Goal of the exercise → Look through the data below, and copy each line that carries the word "would".

Materials provided →
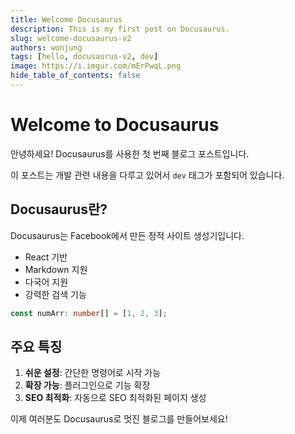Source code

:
 ```yaml
---
title: Welcome Docusaurus
description: This is my first post on Docusaurus.
slug: welcome-docusaurus-v2
authors: wonjung
tags: [hello, docusaurus-v2, dev]
image: https://i.imgur.com/mErPwqL.png
hide_table_of_contents: false
---
```


# Welcome to Docusaurus

안녕하세요! Docusaurus를 사용한 첫 번째 블로그 포스트입니다.

이 포스트는 개발 관련 내용을 다루고 있어서 `dev` 태그가 포함되어 있습니다.

## Docusaurus란?

Docusaurus는 Facebook에서 만든 정적 사이트 생성기입니다.

- React 기반
- Markdown 지원
- 다국어 지원
- 강력한 검색 기능

```ts
const numArr: number[] = [1, 2, 3];
```

## 주요 특징

1. **쉬운 설정**: 간단한 명령어로 시작 가능
2. **확장 가능**: 플러그인으로 기능 확장
3. **SEO 최적화**: 자동으로 SEO 최적화된 페이지 생성

이제 여러분도 Docusaurus로 멋진 블로그를 만들어보세요!
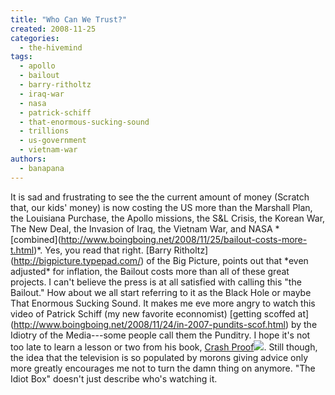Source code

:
 ```yaml
---
title: "Who Can We Trust?"
created: 2008-11-25
categories: 
  - the-hivemind
tags: 
  - apollo
  - bailout
  - barry-ritholtz
  - iraq-war
  - nasa
  - patrick-schiff
  - that-enormous-sucking-sound
  - trillions
  - us-government
  - vietnam-war
authors: 
  - banapana
---
```


It is sad and frustrating to see the the current amount of money (Scratch that, our kids' money) is now costing the US more than the Marshall Plan, the Louisiana Purchase, the Apollo missions, the S&L Crisis, the Korean War, The New Deal, the Invasion of Iraq, the Vietnam War, and NASA \*\[combined\](http://www.boingboing.net/2008/11/25/bailout-costs-more-t.html)\*. Yes, you read that right. \[Barry Ritholtz\](http://bigpicture.typepad.com/) of the Big Picture, points out that \*even adjusted\* for inflation, the Bailout costs more than all of these great projects. I can't believe the press is at all satisfied with calling this "the Bailout." How about we all start referring to it as the Black Hole or maybe That Enormous Sucking Sound. It makes me eve more angry to watch this video of Patrick Schiff (my new favorite econnomist) \[getting scoffed at\](http://www.boingboing.net/2008/11/24/in-2007-pundits-scof.html) by the Idiotry of the Media---some people call them the Punditry. I hope it's not too late to learn a lesson or two from his book, [Crash Proof](http://www.amazon.com/gp/product/0470043601?ie=UTF8&tag=wwwrussellwar-20&linkCode=as2&camp=1789&creative=390957&creativeASIN=0470043601)![](http://www.assoc-amazon.com/e/ir?t=wwwrussellwar-20&l=as2&o=1&a=0470043601). Still though, the idea that the television is so populated by morons giving advice only more greatly encourages me not to turn the damn thing on anymore. "The Idiot Box" doesn't just describe who's watching it.
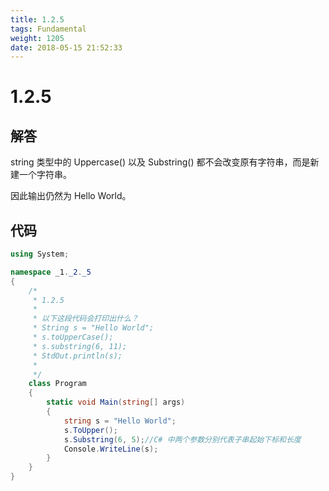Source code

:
 ```yaml
---
title: 1.2.5
tags: Fundamental
weight: 1205
date: 2018-05-15 21:52:33
---
```


# 1.2.5


## 解答

string 类型中的 Uppercase() 以及 Substring() 都不会改变原有字符串，而是新建一个字符串。

因此输出仍然为 Hello World。

## 代码

```csharp
using System;

namespace _1._2._5
{
    /*
     * 1.2.5
     * 
     * 以下这段代码会打印出什么？
     * String s = "Hello World";
     * s.toUpperCase();
     * s.substring(6, 11);
     * StdOut.println(s);
     * 
     */
    class Program
    {
        static void Main(string[] args)
        {
            string s = "Hello World";
            s.ToUpper();
            s.Substring(6, 5);//C# 中两个参数分别代表子串起始下标和长度
            Console.WriteLine(s);
        }
    }
}
```

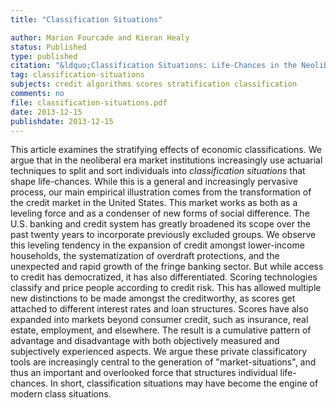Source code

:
 ```yaml
---
title: "Classification Situations"

author: Marion Fourcade and Kieran Healy
status: Published
type: published
citation: "&ldquo;Classification Situations: Life-Chances in the Neoliberal Era.&rdquo; <em>Accounting, Organizations, and Society</em>, 38:559–572."
tag: classification-situations
subjects: credit algorithms scores stratification classification
comments: no
file: classification-situations.pdf
date: 2013-12-15
publishdate: 2013-12-15
---
```

This article examines the stratifying effects of economic classifications. We argue that in the neoliberal era market institutions increasingly use actuarial techniques to split and sort individuals into *classification situations* that shape life-chances. While this is a general and increasingly pervasive process, our main empirical illustration comes from the transformation of the credit market in the United States. This market works as both as a leveling force and as a condenser of new forms of social difference. The U.S. banking and credit system has greatly broadened its scope over the past twenty years to incorporate previously excluded groups. We observe this leveling tendency in the expansion of credit amongst lower-income households, the systematization of overdraft protections, and the unexpected and rapid growth of the fringe banking sector. But while access to credit has democratized, it has also differentiated. Scoring technologies classify and price people according to credit risk. This has allowed multiple new distinctions to be made amongst the creditworthy, as scores get attached to different interest rates and loan structures. Scores have also expanded into markets beyond consumer credit, such as insurance, real estate, employment, and elsewhere. The result is a cumulative pattern of advantage and disadvantage with both objectively measured and subjectively experienced aspects. We argue these private classificatory tools are increasingly central to the generation of "market-situations", and thus an important and overlooked force that structures individual life-chances. In short, classification situations may have become the engine of modern class situations.
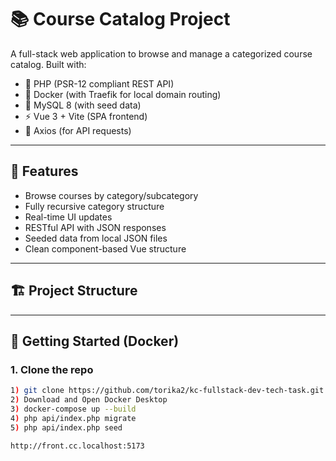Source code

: # 📚 Course Catalog Project

A full-stack web application to browse and manage a categorized course catalog. Built with:

- 🐘 PHP (PSR-12 compliant REST API)
- 🐳 Docker (with Traefik for local domain routing)
- 🌱 MySQL 8 (with seed data)
- ⚡ Vue 3 + Vite (SPA frontend)
- 🔗 Axios (for API requests)

---

## 🚀 Features

- Browse courses by category/subcategory
- Fully recursive category structure
- Real-time UI updates
- RESTful API with JSON responses
- Seeded data from local JSON files
- Clean component-based Vue structure

---

## 🏗️ Project Structure

---

## 🐳 Getting Started (Docker)

### 1. Clone the repo

```bash
1) git clone https://github.com/torika2/kc-fullstack-dev-tech-task.git
2) Download and Open Docker Desktop
3) docker-compose up --build
4) php api/index.php migrate
5) php api/index.php seed
```

```bash
http://front.cc.localhost:5173
```
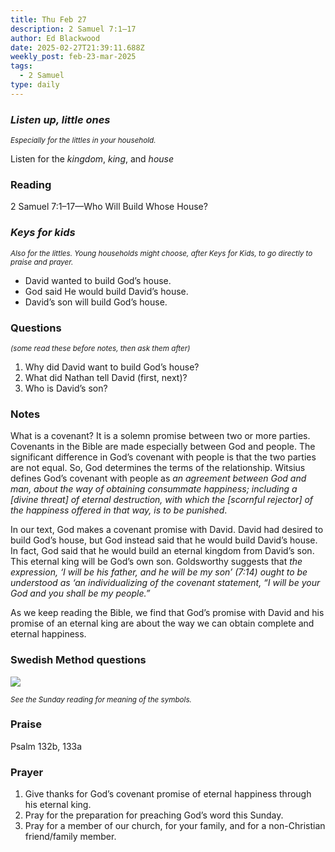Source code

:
 ```yaml
---
title: Thu Feb 27
description: 2 Samuel 7:1–17
author: Ed Blackwood
date: 2025-02-27T21:39:11.688Z
weekly_post: feb-23-mar-2025
tags:
  - 2 Samuel
type: daily
---
```

### *Listen up, little ones*

<div><small><i>Especially for the littles in your household.</i></small></div>

Listen for the *kingdom*, *king*, and *house*

### Reading

2 Samuel 7:1–17—Who Will Build Whose House?

### *Keys for kids*

<div><small><i>Also for the littles. Young households might choose, after Keys for Kids, to go directly to praise and prayer.</i></small></div>

* David wanted to build God’s house.
* God said He would build David’s house.
* David’s son will build God’s house.

### Questions

<div><small><i>(some read these before notes, then ask them after)</i></small></div>

1. Why did David want to build God’s house?
2. What did Nathan tell David (first, next)?
3. Who is David’s son?

### Notes

What is a covenant? It is a solemn promise between two or more parties. Covenants in the Bible are made especially between God and people. The significant difference in God’s covenant with people is that the two parties are not equal. So, God determines the terms of the relationship. Witsius defines God’s covenant with people as *an agreement between God and man, about the way of obtaining consummate happiness; including a \[divine threat] of eternal destruction, with which the \[scornful rejector] of the happiness offered in that way, is to be punished*.

In our text, God makes a covenant promise with David. David had desired to build God’s house, but God instead said that he would build David’s house. In fact, God said that he would build an eternal kingdom from David’s son. This eternal king will be God’s own son. Goldsworthy suggests that *the expression, ‘I will be his father, and he will be my son’ (7:14) ought to be understood as ‘an individualizing of the covenant statement, “I will be your God and you shall be my people.”*

As we keep reading the Bible, we find that God’s promise with David and his promise of an eternal king are about the way we can obtain complete and eternal happiness.

### Swedish Method questions

![](/static/img/family_worship_study_ed-swedish_questions.png)

<div><small><i>See the Sunday reading for meaning of the symbols.</i></small></div>

### Praise

P﻿salm 132b, 133a

### Prayer

1. Give thanks for God’s covenant promise of eternal happiness through his eternal king.
2. Pray for the preparation for preaching God’s word this Sunday.
3. Pray for a member of our church, for your family, and for a non-Christian friend/family member.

Written answer →
* God said He would build David’s house.
In our text, God makes a covenant promise with David. David had desired to build God’s house, but God instead said that he would build David’s house. In fact, God said that he would build an eternal kingdom from David’s son. This eternal king will be God’s own son. Goldsworthy suggests that *the expression, ‘I will be his father, and he will be my son’ (7:14) ought to be understood as ‘an individualizing of the covenant statement, “I will be your God and you shall be my people.”*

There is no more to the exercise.